Function that finds whether 2 string are made from same words

Question 1

You have already learned two ways to go about your problem. The complicated one is to split each of the strings into words, sort them and then weed out duplicates, which is easy in a sorted array. The easier one is to split the first string into words, search for each word in the second. Then do the same the other way round: split the second and check for words in the first.

Both approaches require that you split the strings. That's also where you seem to have problems in your code. (You've got the basic idea to look at word boundaries, but you don't seem to know how to store the words.)

The basic question is: How are you going to represent the words, i.e. the substrings of a C string? There are various ways. You could use pointers into the string together with a string length or you could copy them into another buffer.

Here is a sloution that splits the string a into words and then checks whether each word can be found in b:

/*
 *      Return 1 if all words in a can be found in b, 
 *      return 0 otherwise.
 */
int split_and_check(const char *a, const char *b)
{
    int begin = -1;    /* marker for beginning of word */
    char word[80];     /* temporary buffer for current word */
    int prev = 0;      /* previously read char to detect word bounaries */
    int len;           /* current length of word */
    int i;

    i = 0;
    while (1) {
        if (isalpha(a[i])) {
            if (!isalpha(prev)) {
                begin = i;
                len = 0;
            }
            if (len < 80) word[len++] = a[i];
        } else {
            if (len > 0) {
                word[len] = '\0';       /* manually null-terminate word */

                if (strstr(b, word) == NULL) {
                    /* fail on string mismatch */
                    return 0;
                }
                len = 0;                /* reset word-length counter */
            }
        }
        if (a[i] == '\0') break;        /* check end here to catch last word */
        prev = a[i++];
    }

    return 1;
}

The current word is stored in the local char buffer word and has the length len. Note how the zero end marker '\0' is added to word manually before searching b for word: The library function strstr looks for a string in another one. Both strings must be zero-terminated.

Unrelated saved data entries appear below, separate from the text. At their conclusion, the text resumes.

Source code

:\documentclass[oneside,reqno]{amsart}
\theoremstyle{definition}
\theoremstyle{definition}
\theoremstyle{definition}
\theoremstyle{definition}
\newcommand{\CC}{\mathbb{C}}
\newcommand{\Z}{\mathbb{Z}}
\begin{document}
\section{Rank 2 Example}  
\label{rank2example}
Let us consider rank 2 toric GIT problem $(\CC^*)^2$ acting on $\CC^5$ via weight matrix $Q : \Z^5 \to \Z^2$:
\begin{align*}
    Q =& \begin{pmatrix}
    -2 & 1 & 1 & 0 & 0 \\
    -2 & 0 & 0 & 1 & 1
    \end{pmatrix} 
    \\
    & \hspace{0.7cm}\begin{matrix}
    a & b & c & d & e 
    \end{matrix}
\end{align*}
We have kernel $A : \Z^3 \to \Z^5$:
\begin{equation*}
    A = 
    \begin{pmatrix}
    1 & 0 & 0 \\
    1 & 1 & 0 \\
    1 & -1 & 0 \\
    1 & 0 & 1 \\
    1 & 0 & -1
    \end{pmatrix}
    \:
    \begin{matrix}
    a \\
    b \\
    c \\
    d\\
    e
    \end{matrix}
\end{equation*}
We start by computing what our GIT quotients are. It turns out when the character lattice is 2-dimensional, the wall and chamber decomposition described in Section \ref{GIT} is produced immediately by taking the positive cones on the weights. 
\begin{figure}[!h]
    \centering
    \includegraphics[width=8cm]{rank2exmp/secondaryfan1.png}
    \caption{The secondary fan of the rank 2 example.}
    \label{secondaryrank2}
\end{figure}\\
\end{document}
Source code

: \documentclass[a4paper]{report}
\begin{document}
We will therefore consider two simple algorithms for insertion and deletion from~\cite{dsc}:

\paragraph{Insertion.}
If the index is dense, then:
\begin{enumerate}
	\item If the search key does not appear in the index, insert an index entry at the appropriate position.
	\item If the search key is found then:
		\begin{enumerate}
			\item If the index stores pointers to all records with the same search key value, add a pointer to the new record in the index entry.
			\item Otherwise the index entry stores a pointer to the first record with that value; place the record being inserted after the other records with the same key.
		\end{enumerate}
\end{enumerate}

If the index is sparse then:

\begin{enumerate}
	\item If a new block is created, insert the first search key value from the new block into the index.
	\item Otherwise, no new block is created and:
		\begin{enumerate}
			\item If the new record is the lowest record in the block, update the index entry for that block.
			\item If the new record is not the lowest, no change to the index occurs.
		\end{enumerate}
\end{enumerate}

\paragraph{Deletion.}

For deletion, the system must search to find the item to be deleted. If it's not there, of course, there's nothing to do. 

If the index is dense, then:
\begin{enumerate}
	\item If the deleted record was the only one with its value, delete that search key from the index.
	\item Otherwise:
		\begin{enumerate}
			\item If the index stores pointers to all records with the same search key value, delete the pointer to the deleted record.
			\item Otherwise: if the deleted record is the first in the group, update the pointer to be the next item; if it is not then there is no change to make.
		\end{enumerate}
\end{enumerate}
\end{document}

This is only one half of the solution. You must check the strings the other way round:

int same_words(const char *a, const char *b)
{    
    if (split_and_check(a, b) == 0) return 0;
    if (split_and_check(b, a) == 0) return 0;

    return 1;
}

This is not yet the exact solution to your problem, because the string matching is done case-sensitively. I've skipped this part, because it was easier that way: strstr is case sensitive and I don't know of any variants that ignore the case.

Question 2

You are returning nothing from your function sameWords whose return type is int.

Question 3

I don't pretend to be awarded as the answer, but I would take a look at regular expressions too for this kind of things.

Does C or C++ have a standard regex library?

It would take minutes to solve it, you split the string with regex, lowercase-it, and then iterate to look after common words.

Question 4

What I would do to solve this problem is create a data structure like a tree into which you can insert words. The insert function would do nothing if the word is already there, otherwise, it would convert it to lowercase and insert it in the tree. Then you could simply convert both strings to these types of trees and compare the trees.

Another way to do this is in bash. While this is probably not allowed for you assignment, if you understand how and why it works, you should be able to code something up that mimics it:

# string1 and string2 are simply strings with spaces separating words
s1="dog dog dog cat"
s2="cat dog"

# Convert to arrays
a1=( $(printf "%s\n" ${s1}  | sort | uniq ) )
a2=( $(printf "%s\n" ${s2}  | sort | uniq ) )

# Compare the result
if [ "${a1[*]}" == "${a2[*]}" ] ; then
  echo "Same"
fi